MMP-9 Knockdown Inhibits Oral Squamous Cell Carcinoma Lymph Node Metastasis in the Nude Mouse Tongue-Xenografted Model through the RhoC/Src Pathway.

Oral squamous cell carcinoma (OSCC) is one of the most common types of cancers in developing countries. A major contributor to the high mortality rate of OSCC is the tendency of oral cancer cells to metastasize to lymph nodes around the head and neck during the early stages of cancer development. Matrix metalloproteinase 9 (MMP-9), an endopeptidase, can degrade the extracellular matrix and basement membrane and plays a key role in tumor invasion and metastasis. In vitro, cell migration ability was conducted by scratching assays. We also investigated the interaction abilities between OSCC cells and vascular endothelial cells (ECs) by an adhesion assay and transendothelial migration assay.

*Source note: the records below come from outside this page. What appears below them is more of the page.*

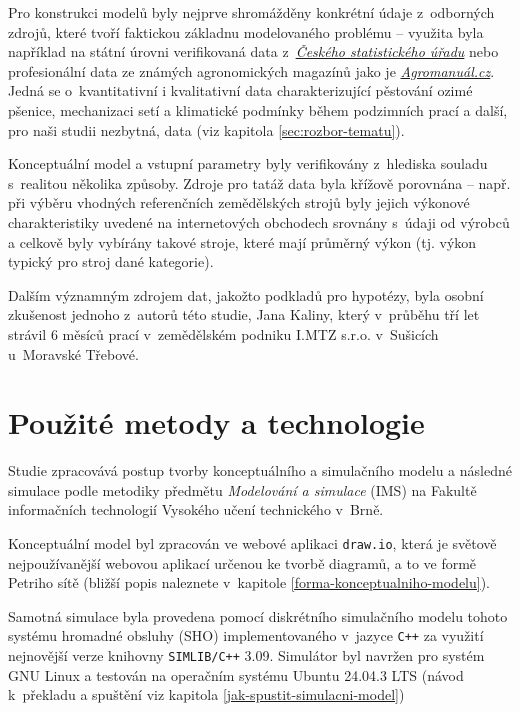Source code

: \documentclass[11pt,a4paper]{article}
\begin{document}
Pro konstrukci modelů byly nejprve shromážděny konkrétní údaje z~odborných zdrojů, které tvoří faktickou základnu modelovaného problému -- využita byla například na státní úrovni verifikovaná data z~\href{https://csu.gov.cz/}{\emph{Českého statistického úřadu}} nebo profesionální data ze známých agronomických magazínů jako je \href{https://www.agromanual.cz/}{\emph{Agromanuál.cz}}. Jedná se o~kvantitativní i kvalitativní data charakterizující pěstování ozimé pšenice, mechanizaci setí a klimatické podmínky během podzimních prací a další, pro naši studii nezbytná, data (viz kapitola \ref{sec:rozbor-tematu}).

Konceptuální model a vstupní parametry byly verifikovány z~hlediska souladu s~realitou několika způsoby. Zdroje pro tatáž data byla křížově porovnána -- např. při výběru vhodných referenčních zemědělských strojů byly jejich výkonové charakteristiky uvedené na internetových obchodech srovnány s~údaji od výrobců a celkově byly vybírány takové stroje, které mají průměrný výkon (tj. výkon typický pro stroj dané kategorie).

Dalším významným zdrojem dat, jakožto podkladů pro hypotézy, byla osobní zkušenost jednoho z~autorů této studie, Jana Kaliny, který v~průběhu tří let strávil 6 měsíců prací v~zemědělském podniku I.MTZ s.r.o.\cite{imtz} v~Sušicích u~Moravské Třebové.

\section{Použité metody a technologie}

Studie zpracovává postup tvorby konceptuálního a simulačního modelu a následné simulace podle metodiky předmětu \emph{Modelování a simulace} (IMS)\cite{ims} na Fakultě informačních technologií Vysokého učení technického v~Brně. 

Konceptuální model byl zpracován ve webové aplikaci \texttt{draw.io}\cite{draw.io}, která je světově nejpoužívanější webovou aplikací určenou ke tvorbě diagramů, a to ve formě Petriho sítě (bližší popis naleznete v~kapitole \ref{forma-konceptualniho-modelu}).

Samotná simulace byla provedena pomocí diskrétního simulačního modelu tohoto systému hromadné obsluhy (SHO) implementovaného v~jazyce \texttt{C++} za využití nejnovější verze knihovny \texttt{SIMLIB/C++} 3.09\cite{simlib}. Simulátor byl navržen pro systém GNU Linux a testován na operačním systému Ubuntu 24.04.3 LTS (návod k~překladu a spuštění viz kapitola \ref{jak-spustit-simulacni-model})
\end{document}
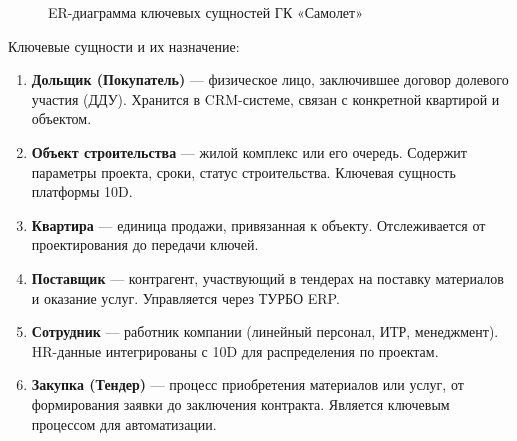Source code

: \documentclass[12pt,a4paper]{article}
\begin{document}
\begin{figure}[H]
\caption{ER-диаграмма ключевых сущностей ГК «Самолет»}
\label{fig:er}
\end{figure}

Ключевые сущности и их назначение:

\begin{enumerate}[leftmargin=20pt]
  \item \textbf{Дольщик (Покупатель)} --- физическое лицо, заключившее договор долевого участия (ДДУ). Хранится в CRM-системе, связан с конкретной квартирой и объектом.
  \item \textbf{Объект строительства} --- жилой комплекс или его очередь. Содержит параметры проекта, сроки, статус строительства. Ключевая сущность платформы 10D.
  \item \textbf{Квартира} --- единица продажи, привязанная к объекту. Отслеживается от проектирования до передачи ключей.
  \item \textbf{Поставщик} --- контрагент, участвующий в тендерах на поставку материалов и оказание услуг. Управляется через ТУРБО ERP.
  \item \textbf{Сотрудник} --- работник компании (линейный персонал, ИТР, менеджмент). HR-данные интегрированы с 10D для распределения по проектам.
  \item \textbf{Закупка (Тендер)} --- процесс приобретения материалов или услуг, от формирования заявки до заключения контракта. Является ключевым процессом для автоматизации.
\end{enumerate}
\end{document}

And we established a BALB/c nude mouse tongue-xenografted metastasis model to investigate the role of MMP-9 and explore its potential underlying mechanism in OSCC growth, lymph node metastasis, and angiogenesis in vivo. The results showed that knockdown of MMP-9 could significantly suppress OSCC cell migration, proliferation, interactions between endothelial cells, xenografted tumor growth, and angiogenesis and simultaneously markedly inhibited OSCC cell metastasis to mouse lymphonodi cervicales superficiales, axillary lymph nodes, and even distant inguinal lymph nodes. Mechanistic studies revealed that knockdown of MMP-9 also led to a decreased expression of RhoC, Src, and F-actin by RT-PCR, western blotting, and immunohistochemistry. And the bioinformatic analysis showed that MMP-9, RhoC, and Src mRNA expression was positively and linearly correlated in OSCC on TCGA database. Together, our findings indicated that MMP-9 plays a very important role in OSCC growth, migration, angiogenesis, and lymph node metastasis, and its potential mechanism may be mediated by RhoC and Src gene expression.